◆ **Entries provided**
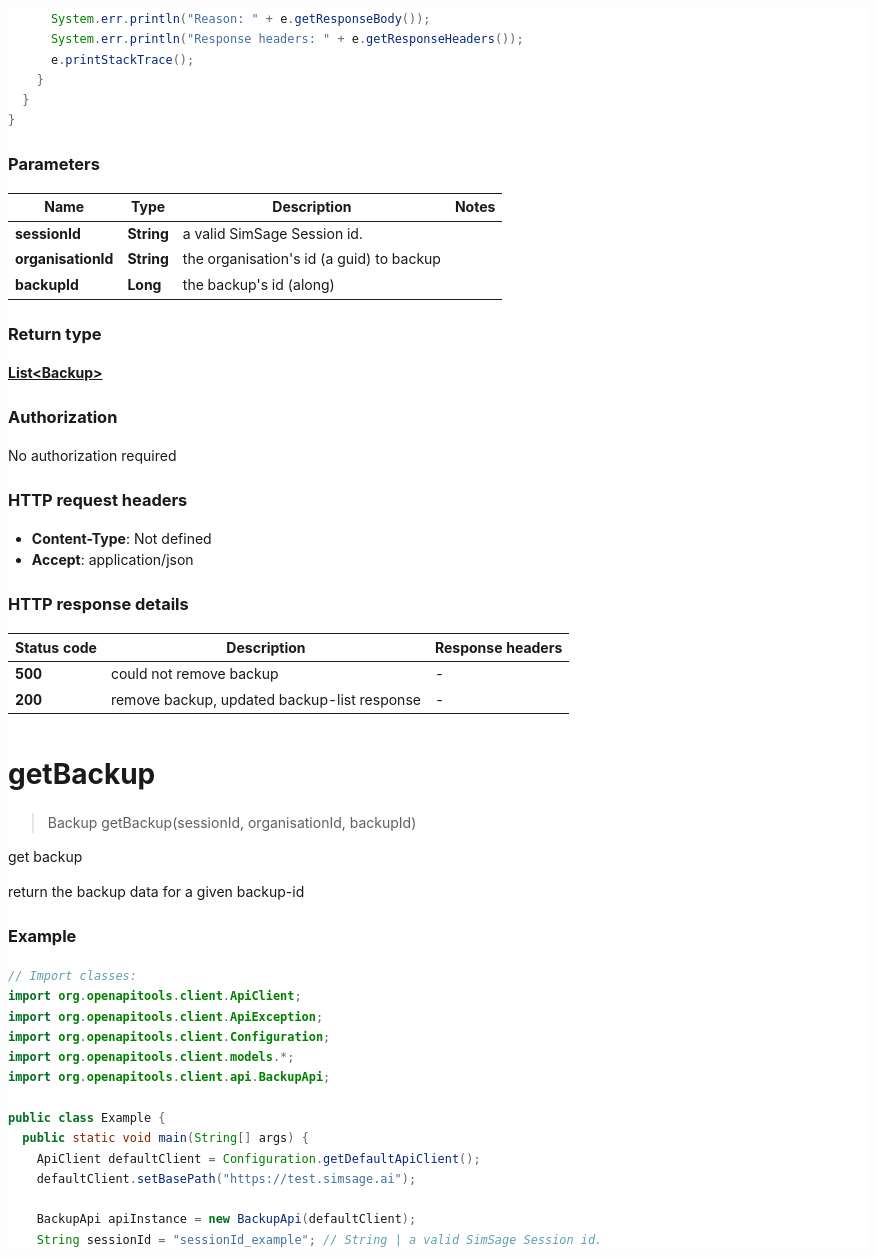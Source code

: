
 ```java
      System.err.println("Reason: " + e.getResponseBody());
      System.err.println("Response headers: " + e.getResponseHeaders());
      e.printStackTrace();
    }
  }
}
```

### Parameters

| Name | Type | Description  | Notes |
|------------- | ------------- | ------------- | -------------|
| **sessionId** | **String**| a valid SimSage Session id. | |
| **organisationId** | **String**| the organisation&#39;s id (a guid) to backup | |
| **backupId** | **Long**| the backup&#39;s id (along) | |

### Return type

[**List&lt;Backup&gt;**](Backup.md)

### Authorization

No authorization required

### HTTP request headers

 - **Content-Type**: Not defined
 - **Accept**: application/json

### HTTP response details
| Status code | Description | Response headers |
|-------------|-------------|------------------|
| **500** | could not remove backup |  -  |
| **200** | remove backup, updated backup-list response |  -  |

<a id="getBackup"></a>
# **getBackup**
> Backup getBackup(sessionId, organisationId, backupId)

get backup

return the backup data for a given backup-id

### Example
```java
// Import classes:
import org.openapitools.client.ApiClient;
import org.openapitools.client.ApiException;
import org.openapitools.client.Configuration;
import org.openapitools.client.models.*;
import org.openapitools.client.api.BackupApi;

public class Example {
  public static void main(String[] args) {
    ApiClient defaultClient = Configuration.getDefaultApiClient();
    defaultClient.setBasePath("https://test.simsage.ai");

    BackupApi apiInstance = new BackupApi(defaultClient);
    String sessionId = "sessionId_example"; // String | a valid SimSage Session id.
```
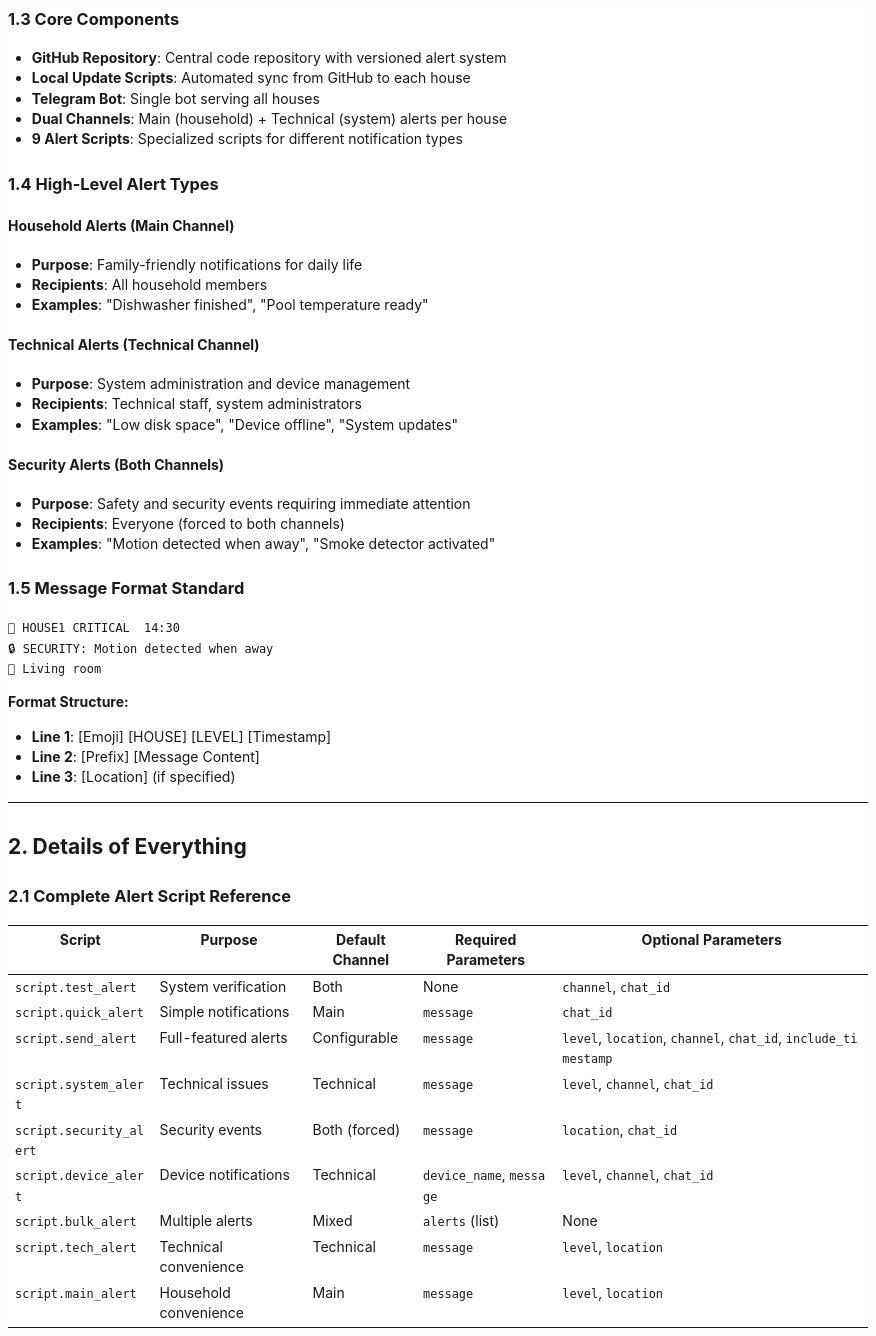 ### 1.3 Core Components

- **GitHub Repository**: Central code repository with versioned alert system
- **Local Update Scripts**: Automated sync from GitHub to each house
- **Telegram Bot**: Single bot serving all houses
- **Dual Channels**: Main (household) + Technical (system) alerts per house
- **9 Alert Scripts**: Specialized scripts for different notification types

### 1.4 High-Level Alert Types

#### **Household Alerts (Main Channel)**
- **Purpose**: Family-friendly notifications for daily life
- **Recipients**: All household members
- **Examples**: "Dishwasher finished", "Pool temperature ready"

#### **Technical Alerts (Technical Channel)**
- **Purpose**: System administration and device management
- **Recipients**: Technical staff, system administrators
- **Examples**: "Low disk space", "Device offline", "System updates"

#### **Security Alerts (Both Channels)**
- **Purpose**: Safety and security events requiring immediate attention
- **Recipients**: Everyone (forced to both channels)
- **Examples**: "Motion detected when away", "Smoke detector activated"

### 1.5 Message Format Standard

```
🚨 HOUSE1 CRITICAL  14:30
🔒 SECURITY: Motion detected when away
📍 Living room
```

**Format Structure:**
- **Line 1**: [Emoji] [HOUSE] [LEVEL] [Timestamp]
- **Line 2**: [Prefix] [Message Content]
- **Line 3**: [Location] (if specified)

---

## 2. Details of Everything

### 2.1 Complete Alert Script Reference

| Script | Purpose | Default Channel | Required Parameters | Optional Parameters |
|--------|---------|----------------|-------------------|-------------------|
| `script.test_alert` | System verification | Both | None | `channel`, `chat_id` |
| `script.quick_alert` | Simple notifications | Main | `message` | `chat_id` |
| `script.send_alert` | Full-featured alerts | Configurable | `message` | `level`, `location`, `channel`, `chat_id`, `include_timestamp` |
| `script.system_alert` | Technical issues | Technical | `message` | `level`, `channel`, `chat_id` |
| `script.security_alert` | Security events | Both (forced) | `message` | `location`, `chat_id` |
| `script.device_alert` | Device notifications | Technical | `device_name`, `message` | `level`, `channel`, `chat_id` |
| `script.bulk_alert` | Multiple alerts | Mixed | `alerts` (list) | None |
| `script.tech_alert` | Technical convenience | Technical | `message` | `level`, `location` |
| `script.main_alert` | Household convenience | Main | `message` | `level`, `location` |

◆ **Problem to work on**
Write out each line above that contains the word "valid".

◆ **Answer area**
| **sessionId** | **String**| a valid SimSage Session id. | |
    String sessionId = "sessionId_example"; // String | a valid SimSage Session id.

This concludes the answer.